* [DIRECTIONS]: Check every line below for the word "areas" and show those that hold it.

********************

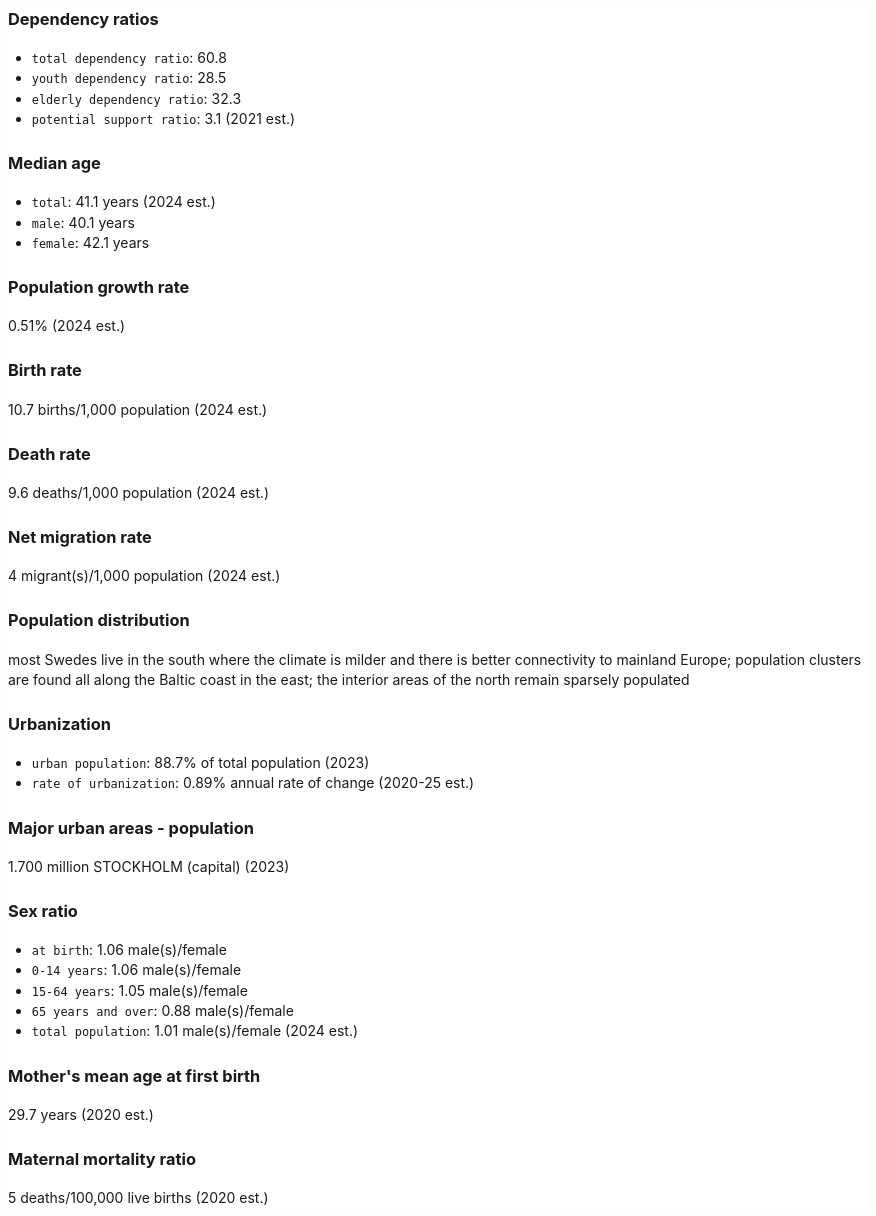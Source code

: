 ### Dependency ratios
- `total dependency ratio`: 60.8
- `youth dependency ratio`: 28.5
- `elderly dependency ratio`: 32.3
- `potential support ratio`: 3.1 (2021 est.)

### Median age
- `total`: 41.1 years (2024 est.)
- `male`: 40.1 years
- `female`: 42.1 years

### Population growth rate
0.51% (2024 est.)

### Birth rate
10.7 births/1,000 population (2024 est.)

### Death rate
9.6 deaths/1,000 population (2024 est.)

### Net migration rate
4 migrant(s)/1,000 population (2024 est.)

### Population distribution
most Swedes live in the south where the climate is milder and there is better connectivity to mainland Europe; population clusters are found all along the Baltic coast in the east; the interior areas of the north remain sparsely populated

### Urbanization
- `urban population`: 88.7% of total population (2023)
- `rate of urbanization`: 0.89% annual rate of change (2020-25 est.)

### Major urban areas - population
1.700 million STOCKHOLM (capital) (2023)

### Sex ratio
- `at birth`: 1.06 male(s)/female
- `0-14 years`: 1.06 male(s)/female
- `15-64 years`: 1.05 male(s)/female
- `65 years and over`: 0.88 male(s)/female
- `total population`: 1.01 male(s)/female (2024 est.)

### Mother's mean age at first birth
29.7 years (2020 est.)

### Maternal mortality ratio
5 deaths/100,000 live births (2020 est.)
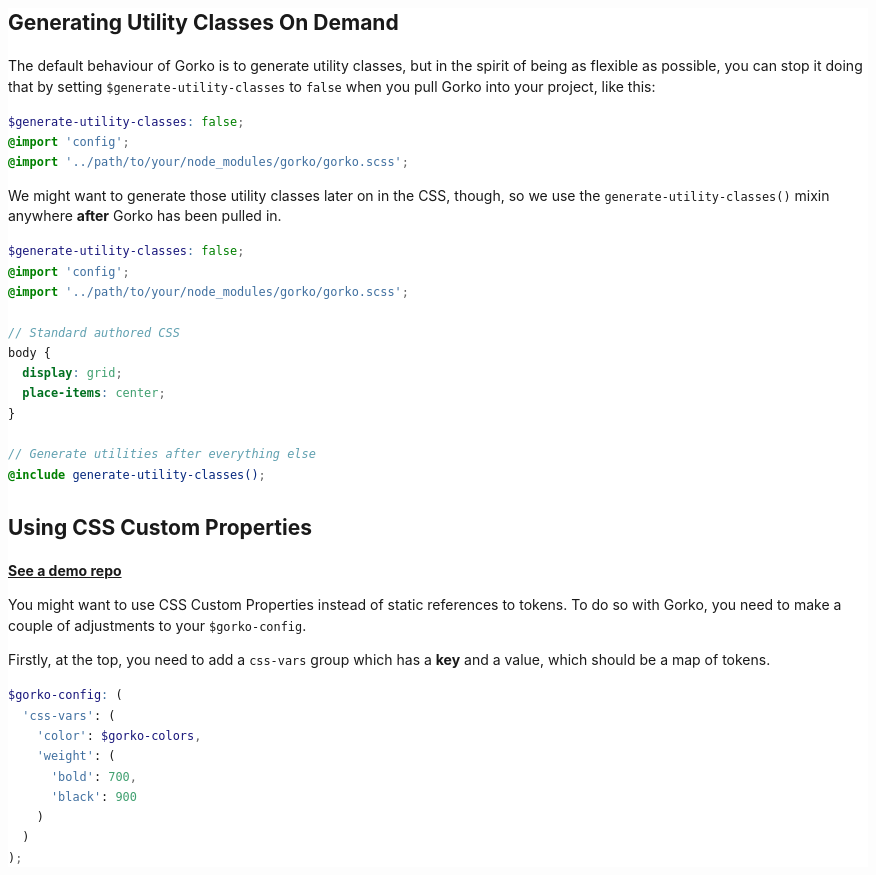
```css
```

## Generating Utility Classes On Demand

The default behaviour of Gorko is to generate utility classes, but in the spirit of being as flexible as possible, you can stop it doing that by setting `$generate-utility-classes` to `false` when you pull Gorko into your project, like this:

```scss
$generate-utility-classes: false;
@import 'config';
@import '../path/to/your/node_modules/gorko/gorko.scss';
```

We might want to generate those utility classes later on in the CSS, though, so we use the `generate-utility-classes()` mixin anywhere **after** Gorko has been pulled in.

```scss
$generate-utility-classes: false;
@import 'config';
@import '../path/to/your/node_modules/gorko/gorko.scss';

// Standard authored CSS
body {
  display: grid;
  place-items: center;
}

// Generate utilities after everything else
@include generate-utility-classes();
```

## Using CSS Custom Properties

**[See a demo repo](https://github.com/andy-piccalilli/gorko-custom-props-demo)**

You might want to use CSS Custom Properties instead of static references to tokens. To do so with Gorko, you need to make a couple of adjustments to your `$gorko-config`.

Firstly, at the top, you need to add a `css-vars` group which has a **key** and a value, which should be a map of tokens.

```scss
$gorko-config: (
  'css-vars': (
    'color': $gorko-colors,
    'weight': (
      'bold': 700,
      'black': 900
    )
  )
);
```
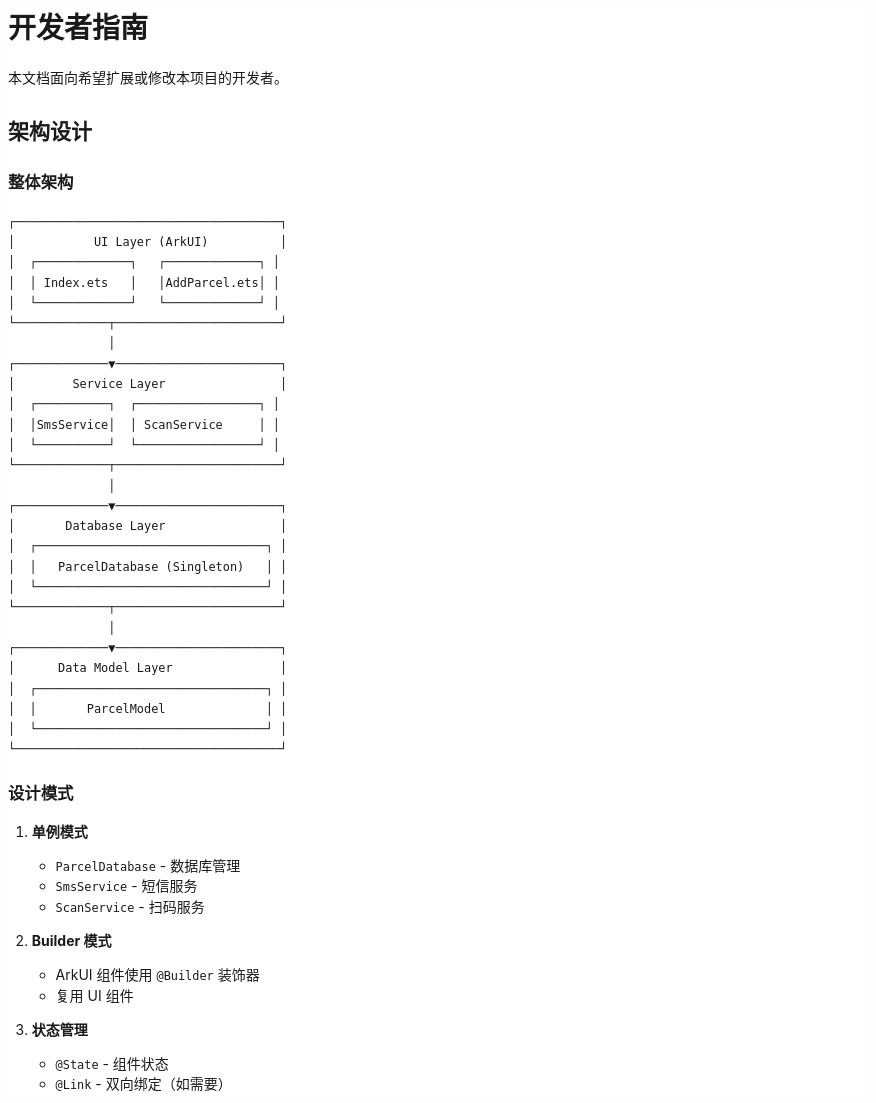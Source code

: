 # 开发者指南

本文档面向希望扩展或修改本项目的开发者。

## 架构设计

### 整体架构

```
┌─────────────────────────────────────┐
│           UI Layer (ArkUI)          │
│  ┌─────────────┐   ┌─────────────┐ │
│  │ Index.ets   │   │AddParcel.ets│ │
│  └─────────────┘   └─────────────┘ │
└─────────────┬───────────────────────┘
              │
┌─────────────▼───────────────────────┐
│        Service Layer                │
│  ┌──────────┐  ┌─────────────────┐ │
│  │SmsService│  │ ScanService     │ │
│  └──────────┘  └─────────────────┘ │
└─────────────┬───────────────────────┘
              │
┌─────────────▼───────────────────────┐
│       Database Layer                │
│  ┌────────────────────────────────┐ │
│  │   ParcelDatabase (Singleton)   │ │
│  └────────────────────────────────┘ │
└─────────────┬───────────────────────┘
              │
┌─────────────▼───────────────────────┐
│      Data Model Layer               │
│  ┌────────────────────────────────┐ │
│  │       ParcelModel              │ │
│  └────────────────────────────────┘ │
└─────────────────────────────────────┘
```

### 设计模式

1. **单例模式**
   - `ParcelDatabase` - 数据库管理
   - `SmsService` - 短信服务
   - `ScanService` - 扫码服务

2. **Builder 模式**
   - ArkUI 组件使用 `@Builder` 装饰器
   - 复用 UI 组件

3. **状态管理**
   - `@State` - 组件状态
   - `@Link` - 双向绑定（如需要）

********************

* [ANSWER FOR THIS EXERCISE]:
most Swedes live in the south where the climate is milder and there is better connectivity to mainland Europe; population clusters are found all along the Baltic coast in the east; the interior areas of the north remain sparsely populated
### Major urban areas - population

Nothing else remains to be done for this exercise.